On the other side, the Botswana border crossing was hectic, but not in any way that, say, the Canadian-American border is hectic. There were trucks parked on the side of the road for kilometers, waiting to get over the border. There were chickens and goats wandering around everywhere, and our minibus continuously had to keep honking to get them out of the way. Various truck drivers engaged in shouting matches with officers, who kept telling them to return the next day. As we approached the border control building, we were swarmed by half a dozen vendors trying to sell us bracelets that all looked the same. Meanwhile, baboons watched from the trees. I held my handbag tight.



The streets of Botswana

Once we made it out in one piece, we had lovely little safari trucks waiting for us which took us deeper into Botswana….

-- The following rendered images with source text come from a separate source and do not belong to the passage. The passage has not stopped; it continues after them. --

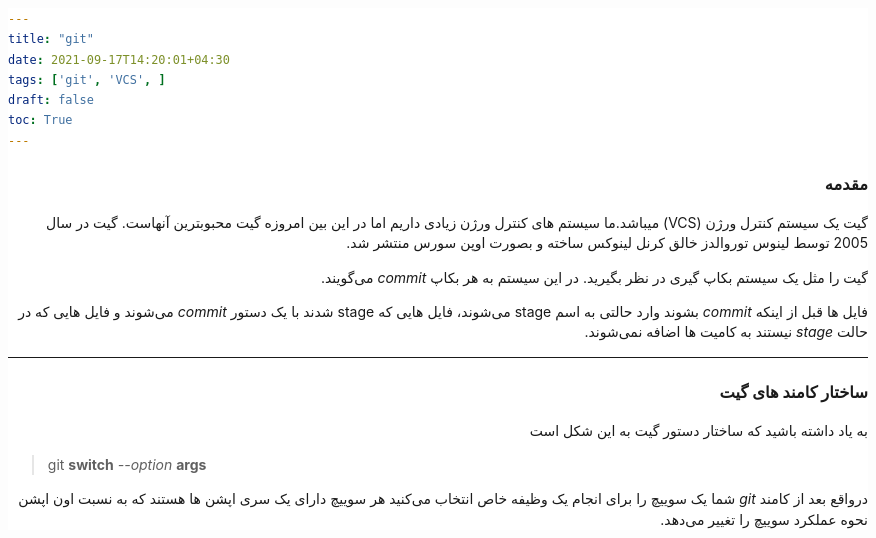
 ```yaml
---
title: "git"
date: 2021-09-17T14:20:01+04:30
tags: ['git', 'VCS', ]
draft: false
toc: True
---
```







<div dir='rtl'>

### مقدمه

گیت یک سیستم کنترل ورژن
(VCS)
میباشد.ما سیستم های کنترل ورژن زیادی داریم اما در این بین امروزه گیت محبوبترین آنهاست. گیت در سال 2005 توسط لینوس توروالدز خالق کرنل لینوکس ساخته و بصورت اوپن سورس منتشر شد.

گیت را مثل یک سیستم بکاپ گیری در نظر بگیرید. در این سیستم به هر بکاپ
*commit*
می‌‌‌گویند.

فایل ها قبل از اینکه
*commit*
بشوند وارد حالتی به اسم
stage
می‌شوند، فایل هایی که
stage
شدند با یک دستور
*commit*
می‌شوند
و فایل هایی که در حالت
*stage*
نیستند به کامیت ها اضافه نمی‌شوند.

---

### ساختار کامند های گیت

به یاد داشته باشید که ساختار دستور گیت به این شکل است

<div dir='ltr'>


> git **switch** *--option* **args**

</div>

درواقع بعد از کامند 
*git*
شما یک سوییچ را برای انجام یک وظیفه خاص انتخاب می‌کنید
هر سوییچ دارای یک سری اپشن ها هستند که به نسبت اون اپشن نحوه عملکرد
سوییچ را تغییر می‌دهد.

..and on to another boat. I had wanted to do this particular trip into Botswana’s famous Chobe National Park because it was a very different kind of safari than the one I’d gone on in Etosha. This one involved going along the Chobe River in a boat, looking at animals that like the water, like hippos. Hippos!




It’s a hippo party! Or as I like to call it, a hippoPARTYmus


Another hippopartymus

And other animals.



Scary crocodile!

Scary crocodile approaching a boat…watch out!


impala


In the afternoon, we loaded back into the safari truck and went on a game drive through the land part of Chobe National Park. It was a neat landscape, very green but full of dead trees that animals had stripped bare, leaving the place looking a bit like a Tim Burton film set.


We saw lions!




And so many birds.





vultures...creepy.

And other animals.




Elephants!


Crossing in front of our truck!




Buffalo


More hippos! More impalas!


Warthogs!

These warthogs are dirty.


This warthog is suckling.


A waterbuck. Looks like he has the mark of a toilet seat on his butt.


We also saw an epic tortoise battle. Actually, it started off more like a tortoise date, with a tortoise couple having a romantic date, when another jealous male decided to interrupt. The two males then engaged in the most fascinating display of male tortoise aggression, slowly charging at each other and headbutting each other’s shells at a glacial pace. One of the males eventually retreated, but instead of claiming the prize (the female), the victor continued to pursue the loser, chasing him away (if you can call a tortoise crawl a “chase”). It was actually probably the most fascinating thing I’d seen that day.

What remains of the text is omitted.